Recently, LiDAR point cloud data acquired by Unmanned Aerial Vehicles (UAVs) are used in many scientific disciplines and like the former photogrammetric techniques these data are usually collected in overlapping strips. Generation of comprehensive models of the scanned areas requires these strips to be aligned together which is a challenging process due to the multi sensor scanning system including the scanning sensor, the GNSS receiver and the IMU sensor. The main errors result from the inaccurate GNSS locations and flight path shifts as well as failure of the GNSS signals in complex urban or forest environments.

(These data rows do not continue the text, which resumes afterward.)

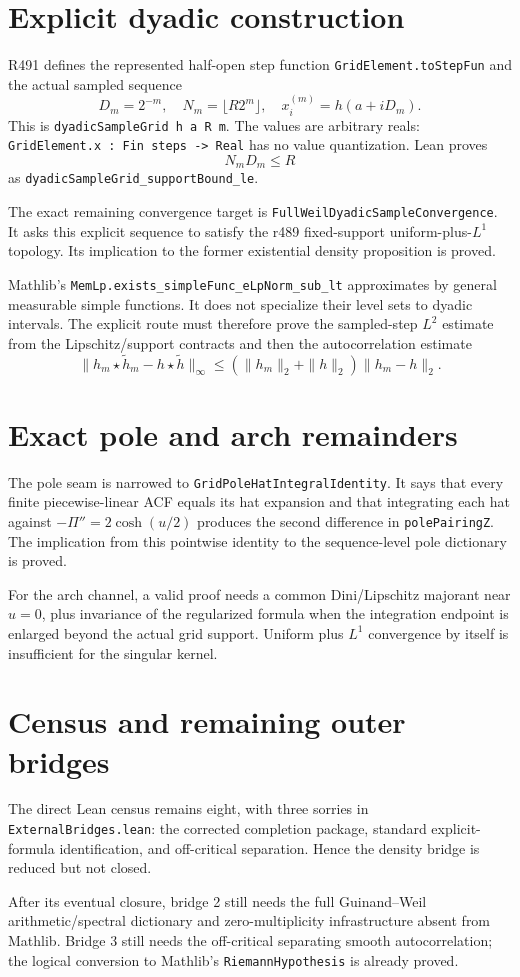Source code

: \documentclass[11pt]{article}
\newcommand{\code}[1]{\nolinkurl{#1}}
\begin{document}
\section{Explicit dyadic construction}

R491 defines the represented half-open step function
\code{GridElement.toStepFun} and the actual sampled sequence
\[
 D_m=2^{-m},\quad N_m=\lfloor R2^m\rfloor,\quad
 x_i^{(m)}=h(a+iD_m).
\]
This is \code{dyadicSampleGrid h a R m}.  The values are arbitrary
reals: \code{GridElement.x : Fin steps -> Real} has no value
quantization.  Lean proves
\[
N_mD_m\le R
\]
as \code{dyadicSampleGrid_supportBound_le}.

The exact remaining convergence target is
\code{FullWeilDyadicSampleConvergence}.  It asks this explicit sequence
to satisfy the r489 fixed-support uniform-plus-\(L^1\) topology.
Its implication to the former existential density proposition is
proved.

Mathlib's \code{MemLp.exists_simpleFunc_eLpNorm_sub_lt}
approximates by general measurable simple functions.  It does not
specialize their level sets to dyadic intervals.  The explicit route
must therefore prove the sampled-step \(L^2\) estimate from the
Lipschitz/support contracts and then the autocorrelation estimate
\[
\|h_m\star\widetilde h_m-h\star\widetilde h\|_\infty
\le(\|h_m\|_2+\|h\|_2)\|h_m-h\|_2.
\]

\section{Exact pole and arch remainders}

The pole seam is narrowed to
\code{GridPoleHatIntegralIdentity}.  It says that every finite
piecewise-linear ACF equals its hat expansion and that integrating
each hat against \(-\Pi''=2\cosh(u/2)\) produces the second difference
in \code{polePairingZ}.  The implication from this pointwise identity
to the sequence-level pole dictionary is proved.

For the arch channel, a valid proof needs a common Dini/Lipschitz
majorant near \(u=0\), plus invariance of the regularized formula when
the integration endpoint is enlarged beyond the actual grid support.
Uniform plus \(L^1\) convergence by itself is insufficient for the
singular kernel.

\section{Census and remaining outer bridges}

The direct Lean census remains eight, with three sorries in
\code{ExternalBridges.lean}: the corrected completion package,
standard explicit-formula identification, and off-critical
separation.  Hence the density bridge is reduced but not closed.

After its eventual closure, bridge 2 still needs the full
Guinand--Weil arithmetic/spectral dictionary and zero-multiplicity
infrastructure absent from Mathlib.  Bridge 3 still needs the
off-critical separating smooth autocorrelation; the logical
conversion to Mathlib's \code{RiemannHypothesis} is already proved.
\end{document}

For that reasons, the development of an automatic feature-dependant method in urban areas or individual tree-based in forest areas where there are no distinct features for strip adjustment in these environments become a must. This research work focuses on automated co-registration/alignment multiple point cloud strips of forested areas acquired from UAV LiDAR (or referred to as ULS) lack of artificial ground control. The main limitations of ULS data of forests are the relatively low sampling density of near ground areas and stem nullity due to the top-view scanning mode of ULS. To obviate this, this work explicates the tree crowns shape to identify the key points required for co-registration by applying a density based clustering algorithm (DBSCAN) to the tree crowns and models resulting clusters with Gaussian mixture models by learning the best parameters using maximum likelihood estimation to define the key points. A feature vector is assigned to each point by quantifying its angular and linear relationship with respect to the local system origin. Next, the similarity score matrix is computed by a fixed geometric relationship between the distance and angle similarity. Then, the maximum weight matching problem is solved for the similarity score to gain point-to-point correspondence. Finally, the optimal 2D rigid transformation parameters (one rotation and two translations without scale factor ) are obtained using permutations to try out for all possible paired combinations and count the number of inlier points satisfying a tolerance of planimetric deviation after alignment within a user defined threshold. The results of two test forest plots with different tree species and ULS point densities show a mean planimetric enhancement from 1.79 m to 0.22 ± 0.13 m for plot one and from 2.33 ± 0.53 m to 0.61 ± 0.21 m.